Step back and block out Streep and you'll see that the movie is really a strange - and strangely empathetic - tribute to a pig, namely the narcissistic ex and his self-obsessed bad behavior. Throughout most of the film, Baldwin's character gets what he wants when he wants it.
At one point, Baldwin pantomimes the words, "I'm so happy," to Streep. He looks perfectly content. She doesn't. He's a taker. She gets took.
This could be the theme of a tough dark comedy, but "It's Complicated" isn't that comedy. It isn't nearly complicated - or tough - enough.

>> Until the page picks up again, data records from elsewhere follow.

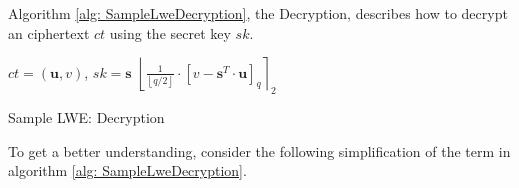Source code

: Algorithm \ref{alg: SampleLweDecryption}, the Decryption, describes how to decrypt an ciphertext $ct$ using the secret key $sk$.



\begin{algorithm}[htb]
  \begin{algorithmic}[1]
    \REQUIRE $ct = (\textbf{u}, v)$, $sk = \textbf{s}$
    \RETURN $\left\lfloor \frac{1}{\left\lfloor q/2\right\rfloor}\cdot \left[v-\textbf{s}^T \cdot \textbf{u}\right]_q\right\rceil _2$
  \end{algorithmic}
  \caption{Sample LWE: Decryption}
  \label{alg: SampleLweDecryption}
\end{algorithm}


To get a better understanding, consider the following simplification of the term in algorithm \ref{alg: SampleLweDecryption}.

Alec Baldwin may get third billing here but he's clearly the film's lead player, having more scenes than either Streep or Martin, and devouring each one in a morbidly obese way. To say that he chews on the scenery would be an understatement. And so, almost by default, good, gray Martin becomes a fast friend because he's so quiet, restrained and reserved.
Less is more, Alec. Hail, subtlety!
One other thing... On the basis of this film and two of her previous ventures, "Somethings Got to Give" (2003) and "The Holiday" (2006), Meyers has become a specialist of what one wag calls "architecture porn" - I prefer "home porn" - movies that not only showcase but wildly fetishize absurdly extravagant homes with their expensive, magazine-pretty accoutrements. The "House Beautiful" homes in her films gleam and sparkle as no homes in real life do.
Nit-Picking: Martin plays an architect in "It's Complicated." The film opens with Meryl Streep and family helping youngest child Zoe Kazan move out of the family house. Streep reflects that all her kids are gone now and her older daughter Caitlin Fitzgerald asks if she's afraid to sleep alone there. A couple of times later in the film, reference is made to her empty nest status. Given that, why on earth is Streep's character having an addition constructed on what seems to be an already huge house? I know this is only a movie, but it doesn't make sense. Shouldn't she be downsizing or moving? Wasn't there a better, more logical way to introduce Martin into her life other than using architecture?
Advice to Streep: Go with Steve. Definitely.